| Task item |
Reproduce the listing that follows, line for line.

| Given information |
[Start of Attachment]
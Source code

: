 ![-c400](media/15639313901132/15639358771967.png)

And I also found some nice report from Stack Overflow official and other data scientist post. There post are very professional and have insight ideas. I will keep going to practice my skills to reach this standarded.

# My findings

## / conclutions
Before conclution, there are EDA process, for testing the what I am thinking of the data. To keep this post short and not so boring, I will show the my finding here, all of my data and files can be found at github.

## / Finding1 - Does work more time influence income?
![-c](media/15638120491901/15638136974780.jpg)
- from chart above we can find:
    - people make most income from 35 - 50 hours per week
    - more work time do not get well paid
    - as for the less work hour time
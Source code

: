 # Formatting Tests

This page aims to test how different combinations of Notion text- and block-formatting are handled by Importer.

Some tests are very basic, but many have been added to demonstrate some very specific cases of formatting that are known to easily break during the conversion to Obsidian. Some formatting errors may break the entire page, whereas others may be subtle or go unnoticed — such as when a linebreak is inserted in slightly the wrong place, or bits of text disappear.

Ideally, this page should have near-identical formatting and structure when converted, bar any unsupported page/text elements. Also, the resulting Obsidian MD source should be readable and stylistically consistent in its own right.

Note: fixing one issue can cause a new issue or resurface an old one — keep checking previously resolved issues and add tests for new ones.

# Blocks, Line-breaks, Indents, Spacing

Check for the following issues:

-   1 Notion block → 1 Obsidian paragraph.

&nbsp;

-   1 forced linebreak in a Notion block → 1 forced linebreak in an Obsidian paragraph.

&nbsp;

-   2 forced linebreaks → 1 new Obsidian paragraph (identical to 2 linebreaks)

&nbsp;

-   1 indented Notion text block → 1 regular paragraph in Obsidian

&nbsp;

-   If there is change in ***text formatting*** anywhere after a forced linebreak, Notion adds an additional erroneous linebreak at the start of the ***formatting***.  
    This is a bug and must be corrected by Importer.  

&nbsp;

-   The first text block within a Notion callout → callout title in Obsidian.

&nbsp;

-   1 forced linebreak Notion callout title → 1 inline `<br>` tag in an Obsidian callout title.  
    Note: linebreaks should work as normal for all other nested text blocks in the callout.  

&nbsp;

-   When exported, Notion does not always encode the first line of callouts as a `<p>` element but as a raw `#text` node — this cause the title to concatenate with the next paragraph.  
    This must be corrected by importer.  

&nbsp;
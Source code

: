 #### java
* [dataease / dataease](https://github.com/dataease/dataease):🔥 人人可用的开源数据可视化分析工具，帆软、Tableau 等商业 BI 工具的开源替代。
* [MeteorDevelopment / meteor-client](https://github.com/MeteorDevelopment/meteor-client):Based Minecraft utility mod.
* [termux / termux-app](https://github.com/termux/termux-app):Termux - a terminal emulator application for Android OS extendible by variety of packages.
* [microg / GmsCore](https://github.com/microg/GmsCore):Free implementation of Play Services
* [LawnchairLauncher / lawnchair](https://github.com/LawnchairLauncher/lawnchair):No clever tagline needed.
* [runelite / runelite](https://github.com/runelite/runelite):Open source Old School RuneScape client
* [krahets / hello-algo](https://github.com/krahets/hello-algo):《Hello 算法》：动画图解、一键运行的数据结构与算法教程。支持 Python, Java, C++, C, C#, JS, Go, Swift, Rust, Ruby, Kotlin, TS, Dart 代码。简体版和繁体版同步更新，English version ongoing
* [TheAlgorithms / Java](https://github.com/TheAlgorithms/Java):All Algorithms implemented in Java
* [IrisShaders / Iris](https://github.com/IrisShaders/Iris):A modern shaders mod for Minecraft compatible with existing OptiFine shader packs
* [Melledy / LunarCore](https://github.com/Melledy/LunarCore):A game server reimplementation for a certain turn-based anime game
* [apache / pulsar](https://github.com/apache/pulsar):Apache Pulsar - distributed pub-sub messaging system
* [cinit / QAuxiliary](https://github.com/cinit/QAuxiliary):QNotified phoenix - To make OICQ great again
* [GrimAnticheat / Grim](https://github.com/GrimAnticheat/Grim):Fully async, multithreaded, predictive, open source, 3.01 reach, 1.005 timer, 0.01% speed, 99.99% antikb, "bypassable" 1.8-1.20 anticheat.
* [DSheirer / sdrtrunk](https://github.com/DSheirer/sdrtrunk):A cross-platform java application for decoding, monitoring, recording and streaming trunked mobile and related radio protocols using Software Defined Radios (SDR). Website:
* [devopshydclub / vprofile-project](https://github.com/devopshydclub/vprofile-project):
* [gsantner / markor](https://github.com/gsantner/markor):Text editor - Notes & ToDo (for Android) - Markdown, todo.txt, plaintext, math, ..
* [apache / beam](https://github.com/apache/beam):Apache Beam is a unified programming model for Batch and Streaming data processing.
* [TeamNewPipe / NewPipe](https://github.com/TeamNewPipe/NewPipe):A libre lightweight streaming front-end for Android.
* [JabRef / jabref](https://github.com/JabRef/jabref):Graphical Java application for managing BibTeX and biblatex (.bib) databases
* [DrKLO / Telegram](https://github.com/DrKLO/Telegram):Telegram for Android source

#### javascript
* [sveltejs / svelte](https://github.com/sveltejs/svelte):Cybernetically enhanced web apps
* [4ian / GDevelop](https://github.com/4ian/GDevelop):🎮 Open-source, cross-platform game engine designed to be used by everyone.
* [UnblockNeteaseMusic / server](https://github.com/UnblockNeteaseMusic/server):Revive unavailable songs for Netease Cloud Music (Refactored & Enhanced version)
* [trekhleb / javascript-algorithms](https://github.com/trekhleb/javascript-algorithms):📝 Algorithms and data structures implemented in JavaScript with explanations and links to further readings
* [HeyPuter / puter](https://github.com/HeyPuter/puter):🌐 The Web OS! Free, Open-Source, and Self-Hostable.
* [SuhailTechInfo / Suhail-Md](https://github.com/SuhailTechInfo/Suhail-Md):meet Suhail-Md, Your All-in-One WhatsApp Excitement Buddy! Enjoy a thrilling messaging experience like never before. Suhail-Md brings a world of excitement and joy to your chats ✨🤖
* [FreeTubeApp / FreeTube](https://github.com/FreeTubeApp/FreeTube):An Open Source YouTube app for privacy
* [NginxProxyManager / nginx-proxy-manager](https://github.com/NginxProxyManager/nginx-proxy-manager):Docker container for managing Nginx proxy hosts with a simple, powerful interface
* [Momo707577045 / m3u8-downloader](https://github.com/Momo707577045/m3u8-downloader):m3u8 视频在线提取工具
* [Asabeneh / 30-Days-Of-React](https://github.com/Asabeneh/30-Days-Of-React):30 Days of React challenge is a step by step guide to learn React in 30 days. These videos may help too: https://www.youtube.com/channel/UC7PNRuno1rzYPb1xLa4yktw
[End of Attachment]
| Solution for this exercise |
Source code

: ![-c400](media/15639313901132/15639358771967.png)

And I also found some nice report from Stack Overflow official and other data scientist post. There post are very professional and have insight ideas. I will keep going to practice my skills to reach this standarded.

# My findings

## / conclutions
Before conclution, there are EDA process, for testing the what I am thinking of the data. To keep this post short and not so boring, I will show the my finding here, all of my data and files can be found at github.

## / Finding1 - Does work more time influence income?
![-c](media/15638120491901/15638136974780.jpg)
- from chart above we can find:
    - people make most income from 35 - 50 hours per week
    - more work time do not get well paid
    - as for the less work hour time
Source code

: # Formatting Tests

This page aims to test how different combinations of Notion text- and block-formatting are handled by Importer.

Some tests are very basic, but many have been added to demonstrate some very specific cases of formatting that are known to easily break during the conversion to Obsidian. Some formatting errors may break the entire page, whereas others may be subtle or go unnoticed — such as when a linebreak is inserted in slightly the wrong place, or bits of text disappear.

Ideally, this page should have near-identical formatting and structure when converted, bar any unsupported page/text elements. Also, the resulting Obsidian MD source should be readable and stylistically consistent in its own right.

Note: fixing one issue can cause a new issue or resurface an old one — keep checking previously resolved issues and add tests for new ones.

# Blocks, Line-breaks, Indents, Spacing

Check for the following issues:

-   1 Notion block → 1 Obsidian paragraph.

&nbsp;

-   1 forced linebreak in a Notion block → 1 forced linebreak in an Obsidian paragraph.

&nbsp;

-   2 forced linebreaks → 1 new Obsidian paragraph (identical to 2 linebreaks)

&nbsp;

-   1 indented Notion text block → 1 regular paragraph in Obsidian

&nbsp;

-   If there is change in ***text formatting*** anywhere after a forced linebreak, Notion adds an additional erroneous linebreak at the start of the ***formatting***.  
    This is a bug and must be corrected by Importer.  

&nbsp;

-   The first text block within a Notion callout → callout title in Obsidian.

&nbsp;

-   1 forced linebreak Notion callout title → 1 inline `<br>` tag in an Obsidian callout title.  
    Note: linebreaks should work as normal for all other nested text blocks in the callout.  

&nbsp;

-   When exported, Notion does not always encode the first line of callouts as a `<p>` element but as a raw `#text` node — this cause the title to concatenate with the next paragraph.  
    This must be corrected by importer.  

&nbsp;
Source code

: #### java
* [dataease / dataease](https://github.com/dataease/dataease):🔥 人人可用的开源数据可视化分析工具，帆软、Tableau 等商业 BI 工具的开源替代。
* [MeteorDevelopment / meteor-client](https://github.com/MeteorDevelopment/meteor-client):Based Minecraft utility mod.
* [termux / termux-app](https://github.com/termux/termux-app):Termux - a terminal emulator application for Android OS extendible by variety of packages.
* [microg / GmsCore](https://github.com/microg/GmsCore):Free implementation of Play Services
* [LawnchairLauncher / lawnchair](https://github.com/LawnchairLauncher/lawnchair):No clever tagline needed.
* [runelite / runelite](https://github.com/runelite/runelite):Open source Old School RuneScape client
* [krahets / hello-algo](https://github.com/krahets/hello-algo):《Hello 算法》：动画图解、一键运行的数据结构与算法教程。支持 Python, Java, C++, C, C#, JS, Go, Swift, Rust, Ruby, Kotlin, TS, Dart 代码。简体版和繁体版同步更新，English version ongoing
* [TheAlgorithms / Java](https://github.com/TheAlgorithms/Java):All Algorithms implemented in Java
* [IrisShaders / Iris](https://github.com/IrisShaders/Iris):A modern shaders mod for Minecraft compatible with existing OptiFine shader packs
* [Melledy / LunarCore](https://github.com/Melledy/LunarCore):A game server reimplementation for a certain turn-based anime game
* [apache / pulsar](https://github.com/apache/pulsar):Apache Pulsar - distributed pub-sub messaging system
* [cinit / QAuxiliary](https://github.com/cinit/QAuxiliary):QNotified phoenix - To make OICQ great again
* [GrimAnticheat / Grim](https://github.com/GrimAnticheat/Grim):Fully async, multithreaded, predictive, open source, 3.01 reach, 1.005 timer, 0.01% speed, 99.99% antikb, "bypassable" 1.8-1.20 anticheat.
* [DSheirer / sdrtrunk](https://github.com/DSheirer/sdrtrunk):A cross-platform java application for decoding, monitoring, recording and streaming trunked mobile and related radio protocols using Software Defined Radios (SDR). Website:
* [devopshydclub / vprofile-project](https://github.com/devopshydclub/vprofile-project):
* [gsantner / markor](https://github.com/gsantner/markor):Text editor - Notes & ToDo (for Android) - Markdown, todo.txt, plaintext, math, ..
* [apache / beam](https://github.com/apache/beam):Apache Beam is a unified programming model for Batch and Streaming data processing.
* [TeamNewPipe / NewPipe](https://github.com/TeamNewPipe/NewPipe):A libre lightweight streaming front-end for Android.
* [JabRef / jabref](https://github.com/JabRef/jabref):Graphical Java application for managing BibTeX and biblatex (.bib) databases
* [DrKLO / Telegram](https://github.com/DrKLO/Telegram):Telegram for Android source

#### javascript
* [sveltejs / svelte](https://github.com/sveltejs/svelte):Cybernetically enhanced web apps
* [4ian / GDevelop](https://github.com/4ian/GDevelop):🎮 Open-source, cross-platform game engine designed to be used by everyone.
* [UnblockNeteaseMusic / server](https://github.com/UnblockNeteaseMusic/server):Revive unavailable songs for Netease Cloud Music (Refactored & Enhanced version)
* [trekhleb / javascript-algorithms](https://github.com/trekhleb/javascript-algorithms):📝 Algorithms and data structures implemented in JavaScript with explanations and links to further readings
* [HeyPuter / puter](https://github.com/HeyPuter/puter):🌐 The Web OS! Free, Open-Source, and Self-Hostable.
* [SuhailTechInfo / Suhail-Md](https://github.com/SuhailTechInfo/Suhail-Md):meet Suhail-Md, Your All-in-One WhatsApp Excitement Buddy! Enjoy a thrilling messaging experience like never before. Suhail-Md brings a world of excitement and joy to your chats ✨🤖
* [FreeTubeApp / FreeTube](https://github.com/FreeTubeApp/FreeTube):An Open Source YouTube app for privacy
* [NginxProxyManager / nginx-proxy-manager](https://github.com/NginxProxyManager/nginx-proxy-manager):Docker container for managing Nginx proxy hosts with a simple, powerful interface
* [Momo707577045 / m3u8-downloader](https://github.com/Momo707577045/m3u8-downloader):m3u8 视频在线提取工具
* [Asabeneh / 30-Days-Of-React](https://github.com/Asabeneh/30-Days-Of-React):30 Days of React challenge is a step by step guide to learn React in 30 days. These videos may help too: https://www.youtube.com/channel/UC7PNRuno1rzYPb1xLa4yktw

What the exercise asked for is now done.